**The task:** In exact form, set down only those lines of the material that run from its first line to the line with "computed if desired.</span></span>", inclusive.

**Data provided:**
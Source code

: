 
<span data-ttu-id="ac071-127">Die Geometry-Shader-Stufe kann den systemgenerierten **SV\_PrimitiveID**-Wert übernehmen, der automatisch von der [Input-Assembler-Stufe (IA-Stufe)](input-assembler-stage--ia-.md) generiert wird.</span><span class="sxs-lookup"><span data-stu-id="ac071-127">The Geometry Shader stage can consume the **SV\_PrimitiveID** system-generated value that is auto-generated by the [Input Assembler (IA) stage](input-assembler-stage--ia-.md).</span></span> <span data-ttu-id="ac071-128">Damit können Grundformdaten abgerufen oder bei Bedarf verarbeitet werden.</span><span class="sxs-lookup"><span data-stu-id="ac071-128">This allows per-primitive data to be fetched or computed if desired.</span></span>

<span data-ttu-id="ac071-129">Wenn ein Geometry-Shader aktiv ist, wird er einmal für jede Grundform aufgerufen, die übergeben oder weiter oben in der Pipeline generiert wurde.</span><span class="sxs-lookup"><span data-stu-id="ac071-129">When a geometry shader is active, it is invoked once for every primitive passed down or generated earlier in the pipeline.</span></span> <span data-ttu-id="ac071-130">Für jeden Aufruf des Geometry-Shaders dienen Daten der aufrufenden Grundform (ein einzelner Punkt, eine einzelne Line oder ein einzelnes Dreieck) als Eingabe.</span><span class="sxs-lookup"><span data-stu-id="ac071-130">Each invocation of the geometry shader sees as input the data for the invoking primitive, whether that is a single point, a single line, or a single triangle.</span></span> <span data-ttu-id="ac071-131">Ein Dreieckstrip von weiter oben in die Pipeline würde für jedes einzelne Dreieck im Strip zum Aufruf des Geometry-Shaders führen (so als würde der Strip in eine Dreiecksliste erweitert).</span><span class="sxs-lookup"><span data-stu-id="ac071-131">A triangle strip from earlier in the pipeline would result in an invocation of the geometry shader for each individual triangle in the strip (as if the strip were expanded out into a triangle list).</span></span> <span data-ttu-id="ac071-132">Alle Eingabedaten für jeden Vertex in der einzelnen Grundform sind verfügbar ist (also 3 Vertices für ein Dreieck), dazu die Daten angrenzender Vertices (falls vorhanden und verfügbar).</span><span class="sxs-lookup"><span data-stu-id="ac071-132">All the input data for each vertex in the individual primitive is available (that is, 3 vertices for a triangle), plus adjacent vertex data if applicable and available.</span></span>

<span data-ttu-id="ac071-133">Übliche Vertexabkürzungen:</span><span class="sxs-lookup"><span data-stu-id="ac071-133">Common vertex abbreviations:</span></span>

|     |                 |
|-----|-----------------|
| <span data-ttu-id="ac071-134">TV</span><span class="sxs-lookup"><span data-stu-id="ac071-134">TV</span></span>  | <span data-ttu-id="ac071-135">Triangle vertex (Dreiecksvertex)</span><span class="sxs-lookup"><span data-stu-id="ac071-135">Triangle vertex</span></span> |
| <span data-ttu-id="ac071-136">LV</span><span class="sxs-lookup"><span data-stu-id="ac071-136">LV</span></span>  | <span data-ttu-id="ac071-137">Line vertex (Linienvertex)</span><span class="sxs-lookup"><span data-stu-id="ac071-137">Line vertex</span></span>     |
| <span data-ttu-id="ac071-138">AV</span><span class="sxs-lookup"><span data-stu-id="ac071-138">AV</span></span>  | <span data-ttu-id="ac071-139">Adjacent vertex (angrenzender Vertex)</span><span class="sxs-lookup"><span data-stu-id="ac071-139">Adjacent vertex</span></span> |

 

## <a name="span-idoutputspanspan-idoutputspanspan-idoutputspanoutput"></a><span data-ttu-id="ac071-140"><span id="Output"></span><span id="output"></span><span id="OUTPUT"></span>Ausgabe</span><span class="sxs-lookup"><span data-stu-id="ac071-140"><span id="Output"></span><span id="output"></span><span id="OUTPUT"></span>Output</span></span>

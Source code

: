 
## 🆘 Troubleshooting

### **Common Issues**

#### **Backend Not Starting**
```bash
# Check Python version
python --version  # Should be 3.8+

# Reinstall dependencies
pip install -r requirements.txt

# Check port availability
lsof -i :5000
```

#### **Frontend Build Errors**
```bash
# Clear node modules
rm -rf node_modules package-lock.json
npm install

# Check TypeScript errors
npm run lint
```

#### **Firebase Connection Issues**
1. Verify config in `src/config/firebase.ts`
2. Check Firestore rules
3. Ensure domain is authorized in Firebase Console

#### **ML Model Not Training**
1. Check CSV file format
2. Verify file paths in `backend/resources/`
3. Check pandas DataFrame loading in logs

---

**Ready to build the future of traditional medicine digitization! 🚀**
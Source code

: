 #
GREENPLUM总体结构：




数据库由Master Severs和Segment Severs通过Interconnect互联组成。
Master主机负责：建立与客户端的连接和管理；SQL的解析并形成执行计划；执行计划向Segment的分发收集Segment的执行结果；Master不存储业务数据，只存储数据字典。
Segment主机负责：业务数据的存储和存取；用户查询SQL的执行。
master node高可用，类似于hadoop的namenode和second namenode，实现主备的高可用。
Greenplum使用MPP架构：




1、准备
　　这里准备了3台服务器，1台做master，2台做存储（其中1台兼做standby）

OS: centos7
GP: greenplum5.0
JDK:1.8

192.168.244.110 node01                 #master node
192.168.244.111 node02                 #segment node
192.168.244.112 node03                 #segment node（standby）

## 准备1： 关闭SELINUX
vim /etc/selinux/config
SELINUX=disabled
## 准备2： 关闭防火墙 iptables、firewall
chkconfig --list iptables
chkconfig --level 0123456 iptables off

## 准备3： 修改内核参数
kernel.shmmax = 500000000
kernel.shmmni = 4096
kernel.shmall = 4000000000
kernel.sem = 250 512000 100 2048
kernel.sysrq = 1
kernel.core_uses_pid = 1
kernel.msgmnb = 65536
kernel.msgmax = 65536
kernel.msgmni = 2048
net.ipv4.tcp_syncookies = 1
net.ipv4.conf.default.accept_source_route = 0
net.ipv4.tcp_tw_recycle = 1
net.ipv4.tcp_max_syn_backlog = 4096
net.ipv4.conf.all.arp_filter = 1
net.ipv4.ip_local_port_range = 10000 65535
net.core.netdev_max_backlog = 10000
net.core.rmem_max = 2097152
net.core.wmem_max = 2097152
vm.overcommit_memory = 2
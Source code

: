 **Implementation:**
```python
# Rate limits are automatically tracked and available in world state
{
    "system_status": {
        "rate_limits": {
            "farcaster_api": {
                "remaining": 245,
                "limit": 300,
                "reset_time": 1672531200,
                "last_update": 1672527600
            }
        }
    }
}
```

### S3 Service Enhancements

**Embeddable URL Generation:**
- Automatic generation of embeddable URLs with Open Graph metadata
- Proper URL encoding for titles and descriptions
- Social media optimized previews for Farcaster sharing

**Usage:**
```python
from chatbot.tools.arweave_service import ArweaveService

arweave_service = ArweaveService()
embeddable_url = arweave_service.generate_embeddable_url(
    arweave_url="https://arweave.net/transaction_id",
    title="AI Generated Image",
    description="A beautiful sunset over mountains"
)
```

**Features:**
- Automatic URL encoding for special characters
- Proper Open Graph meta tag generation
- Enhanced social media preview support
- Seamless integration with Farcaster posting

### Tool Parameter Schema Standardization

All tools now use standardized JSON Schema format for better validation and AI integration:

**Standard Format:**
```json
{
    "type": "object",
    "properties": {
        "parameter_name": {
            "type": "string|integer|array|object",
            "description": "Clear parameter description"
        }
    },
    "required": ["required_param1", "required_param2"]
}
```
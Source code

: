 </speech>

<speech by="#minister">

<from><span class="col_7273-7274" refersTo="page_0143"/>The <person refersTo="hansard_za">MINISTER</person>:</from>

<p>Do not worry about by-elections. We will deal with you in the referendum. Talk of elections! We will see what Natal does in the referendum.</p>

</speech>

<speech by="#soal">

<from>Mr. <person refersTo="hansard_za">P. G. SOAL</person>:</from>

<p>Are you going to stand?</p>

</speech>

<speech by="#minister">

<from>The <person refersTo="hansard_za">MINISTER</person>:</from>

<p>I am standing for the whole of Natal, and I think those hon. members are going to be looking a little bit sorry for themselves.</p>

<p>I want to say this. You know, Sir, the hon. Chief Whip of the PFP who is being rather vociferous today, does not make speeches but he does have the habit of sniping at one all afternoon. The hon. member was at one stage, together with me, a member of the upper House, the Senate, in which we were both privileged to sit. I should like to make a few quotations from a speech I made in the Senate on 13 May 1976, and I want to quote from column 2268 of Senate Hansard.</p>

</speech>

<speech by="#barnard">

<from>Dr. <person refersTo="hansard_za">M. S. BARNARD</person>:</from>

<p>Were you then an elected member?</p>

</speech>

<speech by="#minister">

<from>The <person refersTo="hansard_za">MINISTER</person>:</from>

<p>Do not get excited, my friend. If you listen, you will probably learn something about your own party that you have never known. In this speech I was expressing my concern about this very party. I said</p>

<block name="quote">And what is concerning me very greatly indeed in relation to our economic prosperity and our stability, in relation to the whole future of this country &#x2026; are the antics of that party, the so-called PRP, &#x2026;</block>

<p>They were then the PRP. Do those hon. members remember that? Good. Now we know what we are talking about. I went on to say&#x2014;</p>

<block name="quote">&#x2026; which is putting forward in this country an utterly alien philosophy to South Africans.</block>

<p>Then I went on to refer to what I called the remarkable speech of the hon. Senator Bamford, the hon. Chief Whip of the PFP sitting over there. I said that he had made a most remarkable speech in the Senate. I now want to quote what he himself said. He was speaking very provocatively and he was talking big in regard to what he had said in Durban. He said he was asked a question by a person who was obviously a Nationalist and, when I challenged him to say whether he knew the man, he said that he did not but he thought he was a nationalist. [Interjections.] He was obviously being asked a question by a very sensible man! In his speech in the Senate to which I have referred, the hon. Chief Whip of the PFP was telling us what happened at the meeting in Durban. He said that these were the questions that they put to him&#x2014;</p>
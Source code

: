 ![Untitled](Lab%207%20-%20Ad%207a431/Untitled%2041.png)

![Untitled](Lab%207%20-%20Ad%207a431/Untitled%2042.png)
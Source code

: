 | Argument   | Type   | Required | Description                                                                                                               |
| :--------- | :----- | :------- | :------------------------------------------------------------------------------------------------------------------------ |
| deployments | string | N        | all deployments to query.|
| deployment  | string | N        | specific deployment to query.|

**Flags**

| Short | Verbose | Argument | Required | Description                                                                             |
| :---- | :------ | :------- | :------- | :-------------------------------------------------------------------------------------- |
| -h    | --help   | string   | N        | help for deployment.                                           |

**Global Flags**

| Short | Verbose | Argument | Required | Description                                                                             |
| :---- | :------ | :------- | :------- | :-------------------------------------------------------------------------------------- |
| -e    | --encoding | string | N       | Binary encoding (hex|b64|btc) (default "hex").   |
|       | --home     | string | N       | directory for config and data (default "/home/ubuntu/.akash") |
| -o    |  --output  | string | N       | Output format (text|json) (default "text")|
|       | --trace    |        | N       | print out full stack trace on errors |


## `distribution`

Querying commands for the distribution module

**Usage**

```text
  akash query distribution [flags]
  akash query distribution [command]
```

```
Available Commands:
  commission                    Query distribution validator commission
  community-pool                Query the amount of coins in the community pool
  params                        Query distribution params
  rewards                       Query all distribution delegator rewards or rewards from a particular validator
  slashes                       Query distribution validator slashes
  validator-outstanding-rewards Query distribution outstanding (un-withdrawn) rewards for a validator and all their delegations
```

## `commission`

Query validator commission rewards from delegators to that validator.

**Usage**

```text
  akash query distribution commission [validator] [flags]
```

**Answer space:**
Source code

: 
<span data-ttu-id="ac071-127">Die Geometry-Shader-Stufe kann den systemgenerierten **SV\_PrimitiveID**-Wert übernehmen, der automatisch von der [Input-Assembler-Stufe (IA-Stufe)](input-assembler-stage--ia-.md) generiert wird.</span><span class="sxs-lookup"><span data-stu-id="ac071-127">The Geometry Shader stage can consume the **SV\_PrimitiveID** system-generated value that is auto-generated by the [Input Assembler (IA) stage](input-assembler-stage--ia-.md).</span></span> <span data-ttu-id="ac071-128">Damit können Grundformdaten abgerufen oder bei Bedarf verarbeitet werden.</span><span class="sxs-lookup"><span data-stu-id="ac071-128">This allows per-primitive data to be fetched or computed if desired.</span></span>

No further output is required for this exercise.